Friday, June 29, 2012

ASHEVILLE

Before I get to Asheville, I forgot to mention my flat tire experience.  There's not too much to say except, I had a flat tire.  It wasn't really "one of those days", but it quickly turned into one when I spotted a nice little gift on the ground about 4 feet from my car... which I was about to lay down next to:


Yep, that's a dirty diaper.  Now, I seem to do a lot of complaining about the actions of Humans but... this solidifies my point.   I want to know WHO throws a dirty diaper onto the ground in a parking lot.  Please Tell Me.  It was gross.  I kicked it away, then busted out my trusty, fluorescent orange cone that I've had in my trunk for like 15 years that I never had a chance to use.. Until Now!  I was pretty excited about that part.  I've been made fun of for that cone...  haha.  I was about to change the tire myself, by the way, but I wasn't positive where to put the jack exactly, and I didn't want to eff anything up so, yeah.  Made a phone call.  But..  now I know.  This trusty fella helped me out:


Haha.  It just so happened that he wore his "safety orange" shirt to work that day... to match my safety cone.  haha...

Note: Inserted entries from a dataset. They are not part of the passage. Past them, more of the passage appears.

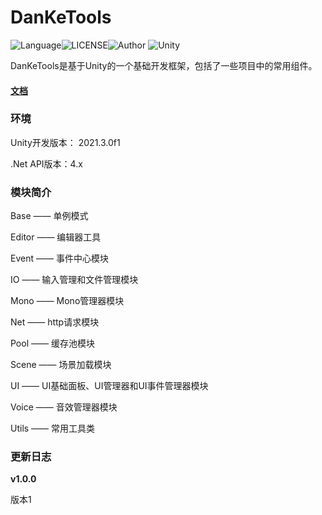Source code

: # DanKeTools

![Language](https://img.shields.io/badge/Language-Csharp-C#)![LICENSE](https://img.shields.io/badge/LICENSE-Apache--2.0-yellow)![Author](https://img.shields.io/badge/Author-DanKe-blue) ![Unity](https://img.shields.io/badge/Unity-2021.3.0f1-red)

DanKeTools是基于Unity的一个基础开发框架，包括了一些项目中的常用组件。

#### [文档](https://github.com/DanKE123abc/DanKeTools/blob/main/DanKeTools/README.md)

### 环境

Unity开发版本： 2021.3.0f1

.Net API版本：4.x

### 模块简介

Base —— 单例模式

Editor —— 编辑器工具

Event —— 事件中心模块

IO —— 输入管理和文件管理模块

Mono —— Mono管理器模块

Net —— http请求模块

Pool —— 缓存池模块

Scene —— 场景加载模块

UI —— UI基础面板、UI管理器和UI事件管理器模块

Voice —— 音效管理器模块

Utils —— 常用工具类

### 更新日志

**v1.0.0**

版本1
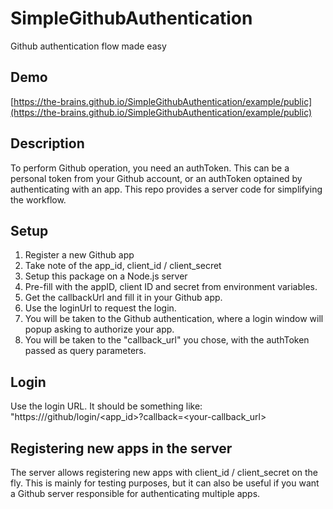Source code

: # SimpleGithubAuthentication
Github authentication flow made easy

## Demo

[https://the-brains.github.io/SimpleGithubAuthentication/example/public](https://the-brains.github.io/SimpleGithubAuthentication/example/public)

## Description

To perform Github operation, you need an authToken. This can be a personal token from your Github account, or an authToken optained by authenticating with an app.
This repo provides a server code for simplifying the workflow.

## Setup

1. Register a new Github app
2. Take note of the app_id, client_id / client_secret
3. Setup this package on a Node.js server
4. Pre-fill with the appID, client ID and secret from environment variables.
5. Get the callbackUrl and fill it in your Github app.
6. Use the loginUrl to request the login.
7. You will be taken to the Github authentication, where a login window will popup asking to authorize your app.
8. You will be taken to the "callback_url" you chose, with the authToken passed as query parameters.

## Login

Use the login URL. It should be something like:
"https://<your-server>/github/login/<app_id>?callback=<your-callback_url>

## Registering new apps in the server

The server allows registering new apps with client_id / client_secret on the fly. This is mainly for testing purposes, but it can also be useful if you want a Github server responsible for authenticating multiple apps.
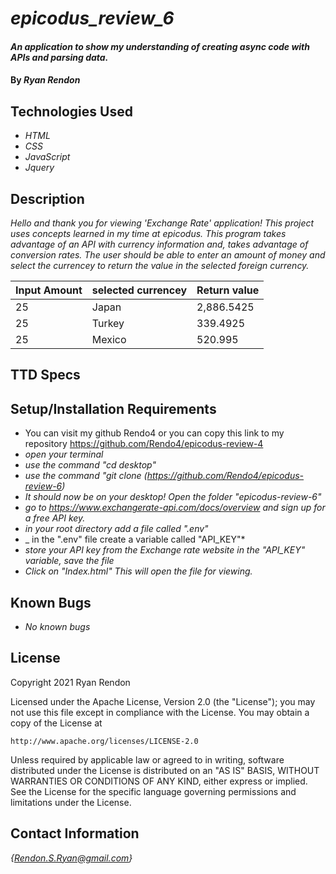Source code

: # _epicodus_review_6_ #

#### _An application to show my understanding of creating async code with APIs and parsing data._

#### By _**Ryan Rendon**_

## Technologies Used

* _HTML_
* _CSS_
* _JavaScript_
* _Jquery_

## Description

_Hello and thank you for viewing 'Exchange Rate' application! This project uses concepts learned in my time at epicodus. This program takes advantage of an API with currency information and, takes advantage of conversion rates. The user should be able to enter an amount of money and select the currencey to return the value in the selected foreign currency._

| Input Amount| selected currencey            | Return value |
| ----------- | -----------                   | --------     |
| 25          | Japan                         | 2,886.5425   |
| 25          | Turkey                        | 339.4925     |
| 25          | Mexico                        | 520.995      |

## TTD Specs

## Setup/Installation Requirements

* You can visit my github Rendo4 or you can copy this link to my repository https://github.com/Rendo4/epicodus-review-4 
* _open your terminal_
* _use the command "cd desktop"_
* _use the command "git clone (https://github.com/Rendo4/epicodus-review-6)_
* _It should now be on your desktop! Open the folder "epicodus-review-6"_
* _go to https://www.exchangerate-api.com/docs/overview and sign up for a free API key._
* _in your root directory add a file called ".env"_
* _ in the ".env" file create a variable called "API_KEY"*
* _store your API key from the Exchange rate website in the "API_KEY" variable, save the file_
* _Click on "Index.html" This will open the file for viewing._

## Known Bugs

* _No known bugs_

## License

Copyright 2021 Ryan Rendon

Licensed under the Apache License, Version 2.0 (the "License");
you may not use this file except in compliance with the License.
You may obtain a copy of the License at

    http://www.apache.org/licenses/LICENSE-2.0

Unless required by applicable law or agreed to in writing, software
distributed under the License is distributed on an "AS IS" BASIS,
WITHOUT WARRANTIES OR CONDITIONS OF ANY KIND, either express or implied.
See the License for the specific language governing permissions and
limitations under the License.

## Contact Information
_{Rendon.S.Ryan@gmail.com}_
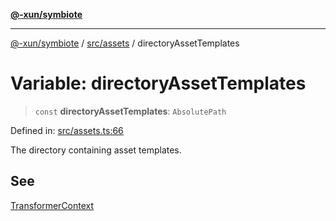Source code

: [**@-xun/symbiote**](../../../README.md)

***

[@-xun/symbiote](../../../README.md) / [src/assets](../README.md) / directoryAssetTemplates

# Variable: directoryAssetTemplates

> `const` **directoryAssetTemplates**: `AbsolutePath`

Defined in: [src/assets.ts:66](https://github.com/Xunnamius/symbiote/blob/3044ba2654d63523648bf35278fa1c752d878990/src/assets.ts#L66)

The directory containing asset templates.

## See

[TransformerContext](../type-aliases/TransformerContext.md)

Soooooooooooooooooooooo... ASHEVILLE.

Nice place.  Lots of nice things to look at, beautiful views.  Cool shops.  Awesome restaurants.  A very laid back environment.  My favorite part of the trip was the drive up to Mt. Mitchell.  It took like 25 minutes to drive all the way up and there were gorgeous trees on both sides of the road...  Amazing views!  I did in fact notice the elevation when I walked up the last 1/2 mile or so to the very top (elevation: 6,684), but once up there it was.. Fantastic. 

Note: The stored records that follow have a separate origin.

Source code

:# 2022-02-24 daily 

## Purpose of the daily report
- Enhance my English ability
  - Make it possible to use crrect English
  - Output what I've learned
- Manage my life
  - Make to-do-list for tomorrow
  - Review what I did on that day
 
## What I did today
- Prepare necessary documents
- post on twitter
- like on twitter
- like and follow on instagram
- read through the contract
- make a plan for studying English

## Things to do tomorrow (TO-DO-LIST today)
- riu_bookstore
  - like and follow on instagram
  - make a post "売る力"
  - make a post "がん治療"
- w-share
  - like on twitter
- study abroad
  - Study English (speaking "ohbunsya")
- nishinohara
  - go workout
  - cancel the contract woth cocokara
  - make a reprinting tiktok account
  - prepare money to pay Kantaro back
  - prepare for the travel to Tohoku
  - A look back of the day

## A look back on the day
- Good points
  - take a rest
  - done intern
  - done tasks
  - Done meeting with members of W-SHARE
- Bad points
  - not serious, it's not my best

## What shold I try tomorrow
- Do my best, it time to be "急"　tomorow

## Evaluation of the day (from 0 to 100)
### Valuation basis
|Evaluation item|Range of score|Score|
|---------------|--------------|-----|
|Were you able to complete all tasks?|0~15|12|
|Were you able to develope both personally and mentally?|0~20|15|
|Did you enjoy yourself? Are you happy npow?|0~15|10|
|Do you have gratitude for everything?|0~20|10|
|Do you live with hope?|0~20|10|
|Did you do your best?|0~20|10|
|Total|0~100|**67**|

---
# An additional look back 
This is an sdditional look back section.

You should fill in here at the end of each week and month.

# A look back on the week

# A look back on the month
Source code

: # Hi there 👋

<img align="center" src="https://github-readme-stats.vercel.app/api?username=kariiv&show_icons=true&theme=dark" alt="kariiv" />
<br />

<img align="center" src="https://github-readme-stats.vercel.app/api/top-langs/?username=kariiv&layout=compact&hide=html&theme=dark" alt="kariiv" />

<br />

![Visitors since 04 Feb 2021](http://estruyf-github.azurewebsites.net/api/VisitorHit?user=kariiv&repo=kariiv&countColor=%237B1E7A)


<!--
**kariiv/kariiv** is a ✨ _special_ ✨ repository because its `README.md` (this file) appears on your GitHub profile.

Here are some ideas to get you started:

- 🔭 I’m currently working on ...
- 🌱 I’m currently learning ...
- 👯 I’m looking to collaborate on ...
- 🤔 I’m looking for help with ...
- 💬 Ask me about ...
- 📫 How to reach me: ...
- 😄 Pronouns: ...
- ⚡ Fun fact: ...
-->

Took the audio tour at the Biltmore.  Insanely interesting stuff.  Truly aw-inspiring to see and hear how certain people lived so long ago.  There are so many cool things about the Biltmore.. and so many awesome rooms, but one of my favorites is the dining room.  Just.. wow.



My friend now owns a sailboat.  I can't even imagine how awesome it is to own a sailboat.  It's great... and we chilled on Watauga Lake in Tennessee.  BEAUTIFUL.  And so peaceful.  I was very happy there.


Walking around downtown was pretty interesting.  Some amazing stores..with countless amazing things inside.  I could spend weeks in most of those stores.  Lots of interesting creatures in Asheville.  This one stood out quite a bit:





The Arboretum -which I continually forgot how to pronounce- was awesome.  Inside displayed a lot of poisonous trees, flowers, plants, seeds, etc.  Outside had some amazing flowers.. and bonsai trees.  My favorite flower I saw down there:


My friend who lives there was very concerned about me having a good time and experiencing all that Asheville has to offer.  I've seen enough to be wildly impressed, my friend.  But the most important part of my trip was to see YOU.  Even tho he's slightly (okay a little more than slightly) insane, I love him.

 

Thanks for the strongest cup of coffee I've EVER had, bro.  haha. 

Happy, Curious and Irritated.

Well, well, well.  It seems like it has been forever.  But.. in this land.. the land of ME..  there ARE no rules or regulations... or expiration.  I kinda feel like I have a lot to say.  But.. where to begin??

Well, I can start off with:  I am the happiest I have been in a VERY long time.  Why?  Because I am I finally back on track with my health.. which means... on a one-way track to burning off this god awful PHAT.  I'm 6 pounds down so far.  Got 24 to go to reach my goal.  People lose 187 pounds.... I can lose 30.  Thirty.  It's really not THAT much, but to me, it will make a UNIVERSE of difference.  See, where I am right now...  tossing and turning around in this squishy shell of mine...  It's not a fun place.  I - ME - The Me that makes Me ME... is in this shell...  squirming and adjusting and screaming to get out...  The real ME is lean and strong and muscular and active and hyper and energetic and healthy and athletic.  Being those things makes me HAPPY.  It just feels GREAT.  It's been quite some time but, I do remember it.  And holy hell does this extra weight make you age.  WOW.  I bet I'm really like "55" at the moment.  Fuck that.  Let's get back to a hot, slender, strong 22 year old!!  I don't know about you.. but EYE sure miss her.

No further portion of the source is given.